▶ **What is required**: The answer must consist of every line below that holds the word "países".

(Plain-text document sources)
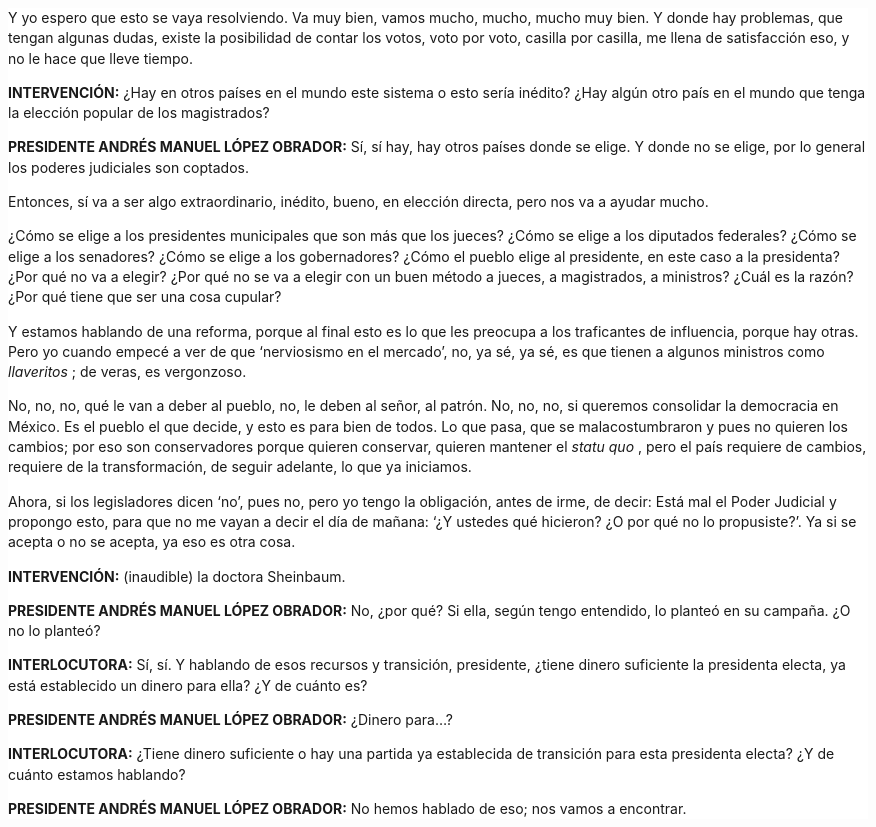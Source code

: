 Y yo espero que esto se vaya resolviendo. Va muy bien, vamos mucho, mucho,
mucho muy bien. Y donde hay problemas, que tengan algunas dudas, existe la
posibilidad de contar los votos, voto por voto, casilla por casilla, me llena
de satisfacción eso, y no le hace que lleve tiempo.

**INTERVENCIÓN:** ¿Hay en otros países en el mundo este sistema o esto sería
inédito? ¿Hay algún otro país en el mundo que tenga la elección popular de los
magistrados?

**PRESIDENTE ANDRÉS MANUEL LÓPEZ OBRADOR:** Sí, sí hay, hay otros países donde
se elige. Y donde no se elige, por lo general los poderes judiciales son
coptados.

Entonces, sí va a ser algo extraordinario, inédito, bueno, en elección
directa, pero nos va a ayudar mucho.

¿Cómo se elige a los presidentes municipales que son más que los jueces? ¿Cómo
se elige a los diputados federales? ¿Cómo se elige a los senadores? ¿Cómo se
elige a los gobernadores? ¿Cómo el pueblo elige al presidente, en este caso a
la presidenta? ¿Por qué no va a elegir? ¿Por qué no se va a elegir con un buen
método a jueces, a magistrados, a ministros? ¿Cuál es la razón? ¿Por qué tiene
que ser una cosa cupular?

Y estamos hablando de una reforma, porque al final esto es lo que les preocupa
a los traficantes de influencia, porque hay otras. Pero yo cuando empecé a ver
de que ‘nerviosismo en el mercado’, no, ya sé, ya sé, es que tienen a algunos
ministros como _llaveritos_ ; de veras, es vergonzoso.

No, no, no, qué le van a deber al pueblo, no, le deben al señor, al patrón.
No, no, no, si queremos consolidar la democracia en México. Es el pueblo el
que decide, y esto es para bien de todos. Lo que pasa, que se malacostumbraron
y pues no quieren los cambios; por eso son conservadores porque quieren
conservar, quieren mantener el _statu quo_ , pero el país requiere de cambios,
requiere de la transformación, de seguir adelante, lo que ya iniciamos.

Ahora, si los legisladores dicen ‘no’, pues no, pero yo tengo la obligación,
antes de irme, de decir: Está mal el Poder Judicial y propongo esto, para que
no me vayan a decir el día de mañana: ‘¿Y ustedes qué hicieron? ¿O por qué no
lo propusiste?’. Ya si se acepta o no se acepta, ya eso es otra cosa.

**INTERVENCIÓN:** (inaudible) la doctora Sheinbaum.

**PRESIDENTE ANDRÉS MANUEL LÓPEZ OBRADOR:** No, ¿por qué? Si ella, según tengo
entendido, lo planteó en su campaña. ¿O no lo planteó?

**INTERLOCUTORA:** Sí, sí. Y hablando de esos recursos y transición,
presidente, ¿tiene dinero suficiente la presidenta electa, ya está establecido
un dinero para ella? ¿Y de cuánto es?

**PRESIDENTE ANDRÉS MANUEL LÓPEZ OBRADOR:** ¿Dinero para…?

**INTERLOCUTORA:** ¿Tiene dinero suficiente o hay una partida ya establecida
de transición para esta presidenta electa? ¿Y de cuánto estamos hablando?

**PRESIDENTE ANDRÉS MANUEL LÓPEZ OBRADOR:** No hemos hablado de eso; nos vamos
a encontrar.
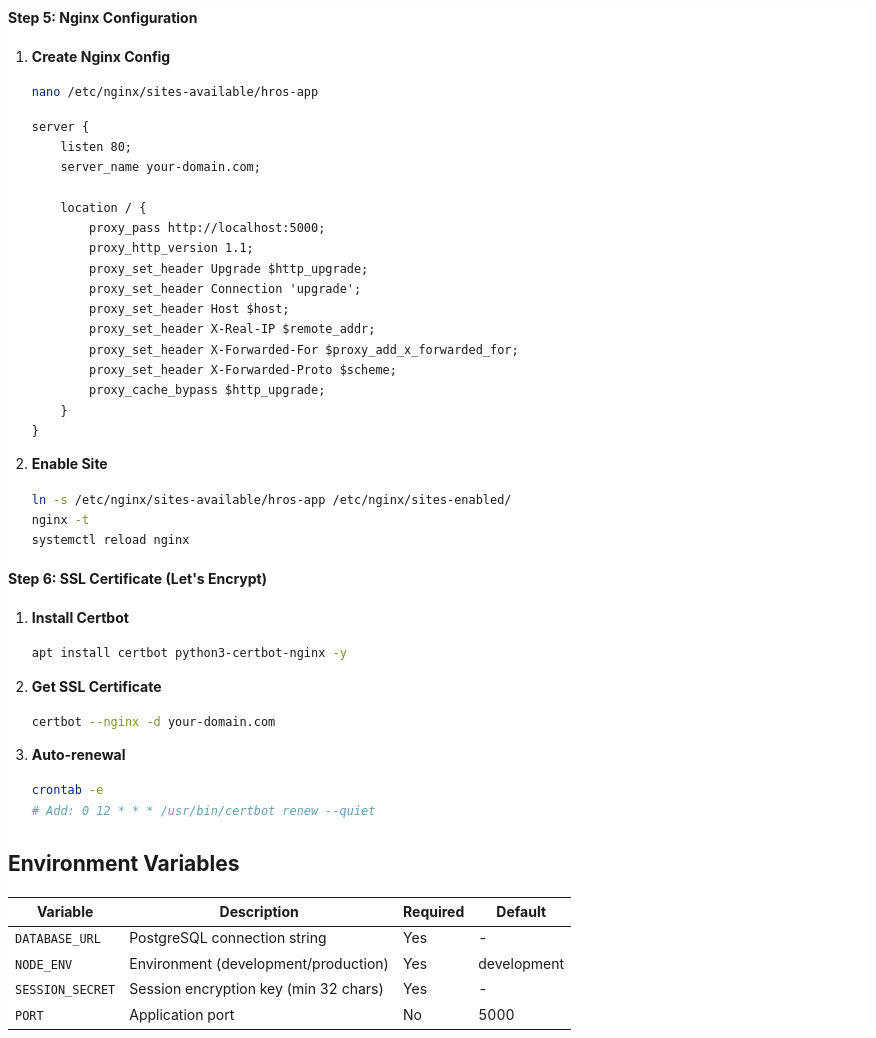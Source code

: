 #### Step 5: Nginx Configuration

1. **Create Nginx Config**
   ```bash
   nano /etc/nginx/sites-available/hros-app
   ```
   ```nginx
   server {
       listen 80;
       server_name your-domain.com;

       location / {
           proxy_pass http://localhost:5000;
           proxy_http_version 1.1;
           proxy_set_header Upgrade $http_upgrade;
           proxy_set_header Connection 'upgrade';
           proxy_set_header Host $host;
           proxy_set_header X-Real-IP $remote_addr;
           proxy_set_header X-Forwarded-For $proxy_add_x_forwarded_for;
           proxy_set_header X-Forwarded-Proto $scheme;
           proxy_cache_bypass $http_upgrade;
       }
   }
   ```

2. **Enable Site**
   ```bash
   ln -s /etc/nginx/sites-available/hros-app /etc/nginx/sites-enabled/
   nginx -t
   systemctl reload nginx
   ```

#### Step 6: SSL Certificate (Let's Encrypt)

1. **Install Certbot**
   ```bash
   apt install certbot python3-certbot-nginx -y
   ```

2. **Get SSL Certificate**
   ```bash
   certbot --nginx -d your-domain.com
   ```

3. **Auto-renewal**
   ```bash
   crontab -e
   # Add: 0 12 * * * /usr/bin/certbot renew --quiet
   ```

## Environment Variables

| Variable | Description | Required | Default |
|----------|-------------|----------|---------|
| `DATABASE_URL` | PostgreSQL connection string | Yes | - |
| `NODE_ENV` | Environment (development/production) | Yes | development |
| `SESSION_SECRET` | Session encryption key (min 32 chars) | Yes | - |
| `PORT` | Application port | No | 5000 |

▶ **Response area**:
**INTERVENCIÓN:** ¿Hay en otros países en el mundo este sistema o esto sería
**PRESIDENTE ANDRÉS MANUEL LÓPEZ OBRADOR:** Sí, sí hay, hay otros países donde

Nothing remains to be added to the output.